Perfect Blue
[Title: Perfect Blue]

I discoverd Perfect Blue completely by accident. I had never heard of the film nor the book, and had never seen any images of any of the characters from the film. By pure luck, I happened to see it on the shelf at a video store, and the odd title caught my attention. As I read the back of the videobox, I became highly intrigued. I accidentally grabbed the dubbed version, but I am very thankful that I did, as I believe the film would have lost its initial impact on me had I seen the subtitled version and had the extra task of literally "reading" the film - there is a lot happening visually in Perfect Blue, including the intertextual example below.

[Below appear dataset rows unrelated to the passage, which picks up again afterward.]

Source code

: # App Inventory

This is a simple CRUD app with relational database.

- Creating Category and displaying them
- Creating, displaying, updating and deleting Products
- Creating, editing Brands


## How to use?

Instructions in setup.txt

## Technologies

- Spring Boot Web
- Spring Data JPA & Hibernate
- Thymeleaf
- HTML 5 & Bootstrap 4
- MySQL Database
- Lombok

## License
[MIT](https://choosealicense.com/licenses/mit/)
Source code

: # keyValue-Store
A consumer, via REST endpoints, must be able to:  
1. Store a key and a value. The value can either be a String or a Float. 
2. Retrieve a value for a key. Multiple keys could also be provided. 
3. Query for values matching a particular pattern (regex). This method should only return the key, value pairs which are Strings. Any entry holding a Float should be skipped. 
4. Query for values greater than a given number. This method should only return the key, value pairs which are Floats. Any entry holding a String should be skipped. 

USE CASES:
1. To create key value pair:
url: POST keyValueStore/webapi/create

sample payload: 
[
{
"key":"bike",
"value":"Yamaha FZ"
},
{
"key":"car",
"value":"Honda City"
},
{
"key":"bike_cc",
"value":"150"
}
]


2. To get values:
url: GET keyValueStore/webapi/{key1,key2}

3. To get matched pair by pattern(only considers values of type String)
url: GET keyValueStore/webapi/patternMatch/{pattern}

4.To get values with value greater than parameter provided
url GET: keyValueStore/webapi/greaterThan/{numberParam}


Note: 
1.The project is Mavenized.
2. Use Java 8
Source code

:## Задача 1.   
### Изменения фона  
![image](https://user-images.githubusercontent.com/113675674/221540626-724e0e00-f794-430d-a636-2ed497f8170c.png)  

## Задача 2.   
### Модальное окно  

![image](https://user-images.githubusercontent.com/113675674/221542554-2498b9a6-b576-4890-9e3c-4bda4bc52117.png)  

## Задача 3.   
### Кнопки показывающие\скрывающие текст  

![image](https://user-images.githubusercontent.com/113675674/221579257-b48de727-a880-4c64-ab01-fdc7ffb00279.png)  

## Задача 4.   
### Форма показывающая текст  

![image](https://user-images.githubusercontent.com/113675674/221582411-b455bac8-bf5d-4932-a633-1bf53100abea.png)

Based on the novel by Yoshekazu Takeuchi, the anime film Perfect Blue focuses on the identity crisis of Mima Kirigoe, a Japanese pop idol who leaves the all-girl group Cham to pursue an acting career in Tokyo. Although initially a point of contention between the two managers of her talent agency, Mima's first major acting role is in a new television drama-thriller, "Double Bind." Dream and reality become inextricably intertwined, ultimately resulting in the spectator's own confusion of what is real, what is attributable to Mima's acting, and what is a dream. Adding to Mima's growing paranoia and skepticism, some of the people closest to her are stalked and murdered. Furthermore, someone has posted a fan site on the World Wide Web ("Mima's Room"), which claims to be the first-person account of both mundane and important events in Mima Kirigoe's life and new career; "Mima's Room" posts extremely intimate knowledge of the former idol's actions, habits, and inner thoughts, which also deeply troubles the young entertainer.


Intertextuality

One of the best treasures of Perfect Blue is its reference to the first episode of the original Bubblegum Crisis series. Reminiscent of the three-part upward panning shot of Priss S. Asagiri as she dresses for a concert, Mima is shown wearing a mostly-white dress with a frilly skirt covered by a transparent-white blouse, kneeling in the spotlight, eyes closed, slightly pouting, and arms crossed over her chest before the filming actually begins. In the three-part vertical pan of a standing Priss, the first part of the shot holds and focuses on Priss' thighs and panty-covered crotch; without a cut, a quick upward pan holds and focuses next on her breasts as her hands work behind her back to tie on her strapless bra-like top; again without a cut, another quick vertical pan holds and focuses on her scowling face as her hands continue to fumble with the top's long straps. This three-part panning shot is referenced in Perfect Blue in similar fashion, except that the shot begins with a quick pan from Mima's knees (as she kneels upon the small stage) up to focus on her crotch; after an uncut upward pan, the second part of the shot focuses on her chest, with her arms crossed protectively over her breasts; again after a quick unedited upward pan, the final part of the shot clearly shows Mima's face framed by her bangs and long hair.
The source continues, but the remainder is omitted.